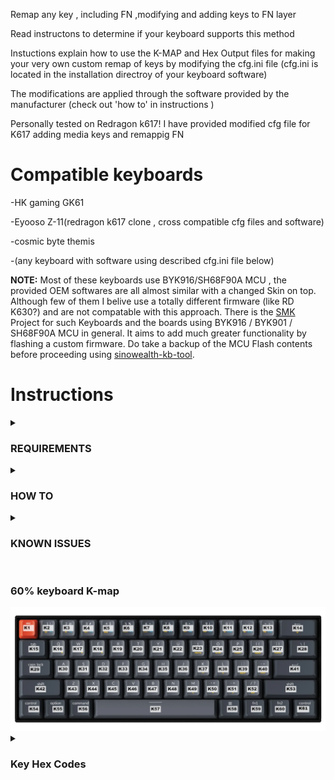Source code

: Remap any key , including FN ,modifying and adding keys to  FN layer

Read instructons to determine if your keyboard supports this method

Instuctions explain how to use the K-MAP and Hex Output files for
making your very own custom remap of keys by modifying the cfg.ini file
(cfg.ini is located in the installation directroy of your keyboard software)

The modifications are applied through the software provided
by the manufacturer (check out 'how to' in instructions )

Personally tested on Redragon k617!
I have provided modified cfg file for K617 adding
media keys and remappig FN

# Compatible keyboards

 -HK gaming GK61

 -Eyooso Z-11(redragon k617 clone , cross compatible  cfg files and software)

 -cosmic  byte themis

 -(any keyboard with software using described cfg.ini file below)

 **NOTE:**
 Most of these keyboards use BYK916/SH68F90A MCU , the provided OEM softwares are all almost similar with a changed Skin on top. Although few of them I belive use a totally different firmware (like RD K630?) and are not compatable with this approach. There is the [SMK](https://github.com/carlossless/smk) Project for such Keyboards and the boards using BYK916 / BYK901 / SH68F90A MCU in general. It aims to add much greater functionality by flashing a custom firmware. Do take a backup of the MCU Flash contents before proceeding using [sinowealth-kb-tool](https://github.com/carlossless/sinowealth-kb-tool).


# Instructions

<details>
    <summary><b><h3>REQUIREMENTS</b></h3></summary>
    <br>
1. A 'supported' keyboard<br>
2. A pc<br>
3. a regular human Brain<br>
4. lots Patience
<details>
     <summary><h5>supported keyboards</h5></summary>

As far as I have discovered and know , all the budget keyboards that come with a software have a high
probability of working with the method described in the 'How to' . you willneed to check if your keyboard 
has the similar working method and cfg.ini file or any other similar filewiththe described structure of mapping
in the installation folder of the software. 
I have looked through few keyboard softwares including-

1. Redragon fizz k617 ( personally tested on , has a MCU "BYK916" on the PCB)
2. eyooso Z-11 ( clone of k617, uses the same board, cross compatible cgf files and software with the redragon k617)
3. HK gaming GK61 ( optical one , has same cfg.ini file with same structure , imported the media keys & vol up/dn/mute hex codes from this KBs cfg file)
4. CosmicByte themis (probaly some generic chinese clone board , with their modified software) <br>
   
all these keyboard software uses the described cfg.ini structure and mapping format
My guess would be that this method should work with any GK6X and SK6X keyboard , only way to fnd out is to modify,try and test further.

</details>

</details>




<details>
    <summary><h3>HOW TO</h3></summary>

To remap the keyboard keys we will require 

1. To know which physical key on keyboard to remap</br>
    the physical key Number is denoted by the "Kxx" in the K-MAP file

2. To provide the desired output/action for the key using its corresponding Hex code</br> 
    The hex codes for output/action is listed in the hex output file 
3. Locate the "cfg.ini" file and edit it </br>
    its located in the install directory of the keyboard software
4. Apply the new mapping configs of the cfg.ini using the OEMs provided software

First we take the keys K value and equal it to the hex value for the desired action by editing the cfg.ini file.A specific format must be followed for the mapping to be valid and recognised by the software in the config file.


<details>
<summary><h4>BASIC FORMAT/STRUCTURE OF "cfg.ini" FILE</h4></summary>
<br>
    
the 'cfg.ini' is found in installation directory of KB software <br>
##### cfg.ini file FORMAT example:- 
<pre>

##START OF FILE

[OPT]       || these are some vendor specific configs listing KB name , model , firmware version
            || rgb modes, speed , ect ect . none of our business . DO NOT MODIFY these.
            || These are vendor specific , and mosty not cross compatible configs(eyooso z11 & redragon fizz are cross compatible)
            || SO...when making a cfg.ini file always use the stock [OPT] data


[FN]               ||lists the mappings of the FN layer 
;Esc               || this line is for indicative purpose and does not influence mapping
K1=0x02,0xC0,0x00  || this is the main mapping data,  format "{K value}={hex value}"
;1                 ||
K2=0x02,0x70,0x00  ||mappings must be in serial order ie. K1,K2,K3,K4......K61
;2
K3=0x02,0x71,0x00
;3
K4=0x02,0x72,0x00
;4
K5=0x02,0x73,0x00
;XXXX
KXXX=0xXX,0xXX,0xXX
.................. continues (you can add/modify as many FN keys as you like )

[KEY]                                   || Lists the mappings of the main layer
;Esc                                    || it is for indicative purpose and does not influence mapping
K1=17,10,41,38, 0x02,0x1B,0x00,1,21     || this is the mapping format "{K value}={hex value}"
;1                                      ||
K2=55,10,79,38, 0x02,0x31,0x00,7,22     || mappings must be in serial order ie. K1,K2,K3,K4......K61
;2                                      ||
K3=92,10,116,38, 0x02,0x32,0x00,13,23   || we are only concerned about the middle hex codes DO NOT modify/remove the other numbers before and after the hex codes
;3                                      ||
K4=129,10,153,38, 0x02,0x33,0x00,19,24  || the numbers 4 numbers before hex and 2 after hex , idk wahat they do, my guess is they are mostly specific to each vendor/model so do not change
;4                                      || them , these are only found in the [KEY] main layer mappings . so your KB already has these for all the 61 keys
K5=167,10,191,38, 0x02,0x34,0x00,25,25
;XXXX
KXXX=0xXX,0xXX,0xXX
.................. 
K61=0xXX,0xXX,0xXX
## END OF FILE
--------------------------
</pre>
</details>

<details>
    <summary><h4>EDITING THE cfg.ini</h4></summary>
Go to your keyboard softwares installation directory and look for the cfg.ini file.
If the file has the above format then you can proceed to modifying the file.Save a backup copy of the file before editng.
Modify it according to the instuctions above as per your choice of keys and desired output
after edidting the mappings in the cgf.ini file we will apply it using the software provided
do take a backup of your stock cgf.ini in case u need to reset back to stock<br>
<br>
<b>Example:</b>
    If you need to remap CAPSLOCK as FN. You find K no. of capslock (which is K29) , edit the K29 in the main layer to the Hex values of FN (which is 0x02,0xFA,0x00) <br>
    In the file it looks like this

        ;CAPSLOCK_FN
        K29=0x02,0xFA,0x00
</details>

<details>
    <summary><h4>APPLYING THE CONFIGS</h4></summary>


These softwares are very generic and are mostly copy pasta of one another with few modifications across models
In these software we are looking for buttons "RESTORE" & "APPLY"

pressing 'APPLY'   will NOT apply the configs already made into the cgf.ini
pressing 'RESTORE' WILL restore the keyboard mappings using the cfg.ini mapping data 
So,after editing the cfg file we will open the app and press the restore button
after using RESTORE , you should have your mappings applied to your keyboard.

</details>

</details>

<details>
<summary><h3>KNOWN ISSUES</h3></summary>

SOMETHING WENT WRONG? - Restore back to Stock settings

If the mappings are not edited correctly or conflicts , sometimes for some weird reasons some keys may have null output ( as if its dead)
if such things happen , restore the stock cfg.ini (well if you didn't take a backup before hand dont worry , just reinstall the software , it comes with the stock cfg.ini).
After replacing your frankenstein cfg.ini with the stock one and RESTORE using the software.
Using reset key combo(specific to each keyboard) will also restore the keyboard to stock condition (hold FN+ESC in case of redragon fizz k617).

</details>

#

### 60% keyboard K-map
<img src=K-MAP.png>

<details>
    <summary><h3><b>Key Hex Codes</b></h3></summary>
Similar Hex codes as in Win32 api <a href="https://learn.microsoft.com/en-us/windows/win32/inputdev/virtual-key-codes" target="_blank"> Virtual-Key Codes </a> 
    <div style="max-height: 600px; overflow-y: auto; margin-top: 10px;">
format:-
{key action/output}={hex code}  

<a href= "Hex outputs.txt"> Key Wise Sorting of the below Codes </a>

<pre>
>0x02 PREFIX HID FUNCTIONS

>0x10------

shift=0x02,0x10,0x00

CTRL=0x02,0x11,0x00

ALT=0x02,0x12,0x00

PAUSE/BREAK=0x02,0x13,0x00

CapsLock=0x02,0x14,0x00

Esc=0x02,0x1B,0x00

>0x20------

Space=0x02,0x20,0x00

PGUP=0x02,0x21,0x00

PGDN=0x02,0x22,0x00

END=0x02,0x23,0x00

HOME=0x02,0x24,0x00

LEFT ARROW=0x02,0x25,0x00

UP ARROW=0x02,0x26,0x00

RIGHT ARROW=0x02,0x27,0x00

DOWN ARROW=0x02,0x28,0x00

PRINTSCREEN=0x02,0x2C,0x00

INSERT=0x02,0x2D,0x00

DELETE=0x02,0x2E,0x00

>0x30------

0=0x02,0x30,0x00

1=0x02,0x31,0x00

2=0x02,0x32,0x00

3=0x02,0x33,0x00

4=0x02,0x34,0x00

5=0x02,0x35,0x00

6=0x02,0x36,0x00

7=0x02,0x37,0x00

8=0x02,0x38,0x00

9=0x02,0x39,0x00

>0x40------

A=0x02,0x41,0x00

B=0x02,0x42,0x00

C=0x02,0x43,0x00

D=0x02,0x44,0x00

E=0x02,0x45,0x00

F=0x02,0x46,0x00

G=0x02,0x47,0x00

H=0x02,0x48,0x00

I=0x02,0x49,0x00

J=0x02,0x4A,0x00

K=0x02,0x4B,0x00

L=0x02,0x4C,0x00

M=0x02,0x4D,0x00

N=0x02,0x4E,0x00

O=0x02,0x4F,0x00

>0x50------

P=0x02,0x50,0x00

Q=0x02,0x51,0x00

R=0x02,0x52,0x00

S=0x02,0x53,0x00

T=0x02,0x54,0x00

U=0x02,0x55,0x00

V=0x02,0x56,0x00

W=0x02,0x57,0x00

X=0x02,0x58,0x00

Y=0x02,0x59,0x00

Z=0x02,0x5A,0x00

LWin=0x02,0x5B,0x00

WIN=0x02,0x5C,0x00

MENU/APP KEY=0x02,0x5D,0x00	

>0x60-------

NUM 0 =0x02,0x60,0x00
	
NUM 1 =0x02,0x61,0x00
	
NUM 2 =0x02,0x62,0x00
	
NUM 3 =0x02,0x63,0x00	

NUM 4 =0x02,0x64,0x00	

NUM 5 =0x02,0x65,0x00
	
NUM 6 =0x02,0x66,0x00
	
NUM 7 =0x02,0x67,0x00
	
NUM 8 =0x02,0x68,0x00
	
NUM 9 =0x02,0x69,0x00
	
NUM * =0x02,0x6A,0x00	

NUM + =0x02,0x6B,0x00	

NUM - =0x02,0x6D,0x00	

NUM . =0x02,0x6E,0x00	

NUM / =0x02,0x6F,0x00	

>0x70------

F1=0x02,0x70,0x00

F2=0x02,0x71,0x00

F3=0x02,0x72,0x00

F4=0x02,0x73,0x00

F5=0x02,0x74,0x00

F6=0x02,0x75,0x00

F7=0x02,0x76,0x00

F8=0x02,0x77,0x00

F9=0x02,0x78,0x00

F0=0x02,0x79,0x00

F11=0x02,0x7A,0x00

F12=0x02,0x7B,0x00

>0x80------

BACKSPACE=0x02,0x8,0x00 / 0x02,0x08,0x00

>0x90------

NUMLOCK = 0x90

SCROLL LOCK =0x91

TAB=0x02,0x9,0x00 / 0x02,0x09,0x00

>0xA0------

LSHIFT = 0x02,0xA0,0x00

RSHIFT = 0x02,0xA1,0x00

RCTRL = 0x02,0xA3,0x00

LCTRL = 0x02,0xA2,0x00

LALT = 0x02,0xA4,0x00 

RALT = 0x02,0xA5,0x00

>0xB0------

; = 0x02,0xBA,0x00

= = 0x02,0xBB,0x00

, = 0x02,0xBC,0x00

-= 0x02,0xBD,0x00

. = 0x02,0xBE,0x00

/ = 0x02,0xBF,0x00

>0xC0------

` = 0x02,0xC0,0x00

>0xD0------

ENTER = 0x02,0xD,0x00 / 0x02,0x0D,0x00

[ = 0x02,0xDB,0x00

] = 0x02,0xDD,0x00

\ = 0x02,0xDC,0x00

' = 0x02,0xDE,0x00

>0xE0------

\ = 0x02,0xE2,0x00

>0xF0------

FN=0x02,0xFA,0x00

NUM ENTER = 0x02,0xFD,0x00

>0x04 PREFIX AND OTHER OEM/VENDOR FUNCTIONS----------------------

{Will be mapped to FN layer , but can be mapped to main layer too}


MEDIA = 0x04,0x21,0x00

PAUSE MEDIA = 0x04,0x22,0x00

STOP MEDIA = 0x04,0x23,0x00

PREVIOUS MEDIA = 0x04,0x24,0x00

NEXT MEDIA = 0x04,0x25,0x00

VOLUME UP = 0x04,0x26,0x00

VOLUME DOWN = 0x04,0x27,0x00

MUTE MEDIA = 0x04,0x28,0x00


>0x09 PREFIX OEM/VENDOR SPECIFIC KEYBOARD LOCAL SETTINGS FUNCTIONS

WHITE BACKLIT [CUSTOM FUNCTION of k617] = 0x09,0x00,0x0e000006
	
LOCK WINDOWS KEY = 0x09,0x00,0x0e000001

RESET KEYBOARD [CUSTOM FUNCTION] = 0x09,0x00,0x0b000300 

CHANGE BACKLIT BRIGHTNESS[CUSTOM FUNCTION] = 0x09,0x00,0x0c000300

CHANGE BACKLIT COLOR[CUSTOM FUNCTION] = 0x09,0x00,0x0e000007

CHANGE BACKLIT RGB MODE[CUSTOM FUNCTION] = 0x09,0x00,0x0d000300		
</pre>
</div> </details>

# # # # #

## Task to carry out
Reproduce verbatim the lines of the material above, beginning with its first line and ending with the line that contains "making your very"; skip pictures.

## Answer to the problem
Source code

: Remap any key , including FN ,modifying and adding keys to  FN layer

Read instructons to determine if your keyboard supports this method

Instuctions explain how to use the K-MAP and Hex Output files for
making your very own custom remap of keys by modifying the cfg.ini file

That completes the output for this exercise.